Assigned task. All the lines below need to be output exactly, apart from any images.

Input records.

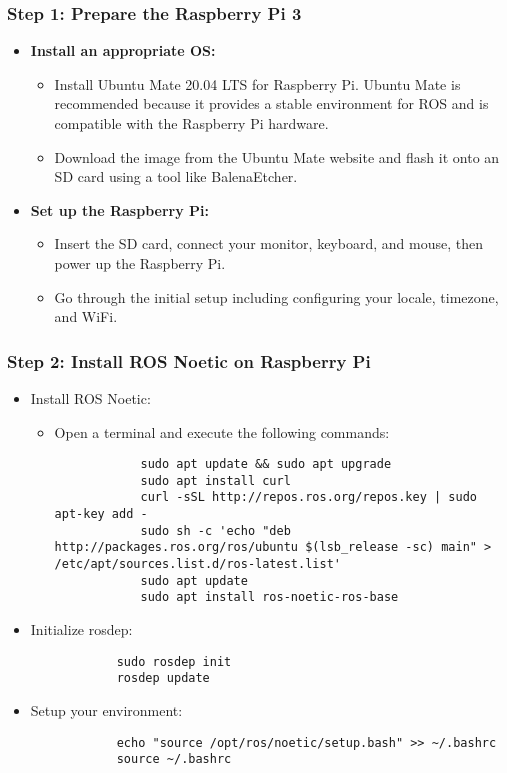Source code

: \documentclass{article}
\begin{document}
	\subsubsection*{Step 1: Prepare the Raspberry Pi 3}
	\begin{itemize}
		\item \textbf{Install an appropriate OS:}
		\begin{itemize}
			\item Install Ubuntu Mate 20.04 LTS for Raspberry Pi. Ubuntu Mate is recommended because it provides a stable environment for ROS and is compatible with the Raspberry Pi hardware.
			\item Download the image from the Ubuntu Mate website and flash it onto an SD card using a tool like BalenaEtcher.
		\end{itemize}
		\item \textbf{Set up the Raspberry Pi:}
		\begin{itemize}
			\item Insert the SD card, connect your monitor, keyboard, and mouse, then power up the Raspberry Pi.
			\item Go through the initial setup including configuring your locale, timezone, and WiFi.
		\end{itemize}
	\end{itemize}
	\subsubsection*{Step 2: Install ROS Noetic on Raspberry Pi}
	\begin{itemize}
		\item Install ROS Noetic:
		\begin{itemize}
			\item Open a terminal and execute the following commands: 
			\begin{verbatim}
			sudo apt update && sudo apt upgrade
			sudo apt install curl
			curl -sSL http://repos.ros.org/repos.key | sudo apt-key add -
			sudo sh -c 'echo "deb http://packages.ros.org/ros/ubuntu $(lsb_release -sc) main" > /etc/apt/sources.list.d/ros-latest.list'
			sudo apt update
			sudo apt install ros-noetic-ros-base
			\end{verbatim}
		\end{itemize}
		\item Initialize rosdep:
		\begin{verbatim}
			sudo rosdep init
			rosdep update
		\end{verbatim}
		\item Setup your environment:
		\begin{verbatim}
			echo "source /opt/ros/noetic/setup.bash" >> ~/.bashrc
			source ~/.bashrc
		\end{verbatim}
	\end{itemize}
\end{document}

Solution to the exercise.
Source code

: \documentclass{article}
\begin{document}
	\subsubsection*{Step 1: Prepare the Raspberry Pi 3}
	\begin{itemize}
		\item \textbf{Install an appropriate OS:}
		\begin{itemize}
			\item Install Ubuntu Mate 20.04 LTS for Raspberry Pi. Ubuntu Mate is recommended because it provides a stable environment for ROS and is compatible with the Raspberry Pi hardware.
			\item Download the image from the Ubuntu Mate website and flash it onto an SD card using a tool like BalenaEtcher.
		\end{itemize}
		\item \textbf{Set up the Raspberry Pi:}
		\begin{itemize}
			\item Insert the SD card, connect your monitor, keyboard, and mouse, then power up the Raspberry Pi.
			\item Go through the initial setup including configuring your locale, timezone, and WiFi.
		\end{itemize}
	\end{itemize}
	\subsubsection*{Step 2: Install ROS Noetic on Raspberry Pi}
	\begin{itemize}
		\item Install ROS Noetic:
		\begin{itemize}
			\item Open a terminal and execute the following commands: 
			\begin{verbatim}
			sudo apt update && sudo apt upgrade
			sudo apt install curl
			curl -sSL http://repos.ros.org/repos.key | sudo apt-key add -
			sudo sh -c 'echo "deb http://packages.ros.org/ros/ubuntu $(lsb_release -sc) main" > /etc/apt/sources.list.d/ros-latest.list'
			sudo apt update
			sudo apt install ros-noetic-ros-base
			\end{verbatim}
		\end{itemize}
		\item Initialize rosdep:
		\begin{verbatim}
			sudo rosdep init
			rosdep update
		\end{verbatim}
		\item Setup your environment:
		\begin{verbatim}
			echo "source /opt/ros/noetic/setup.bash" >> ~/.bashrc
			source ~/.bashrc
		\end{verbatim}
	\end{itemize}
\end{document}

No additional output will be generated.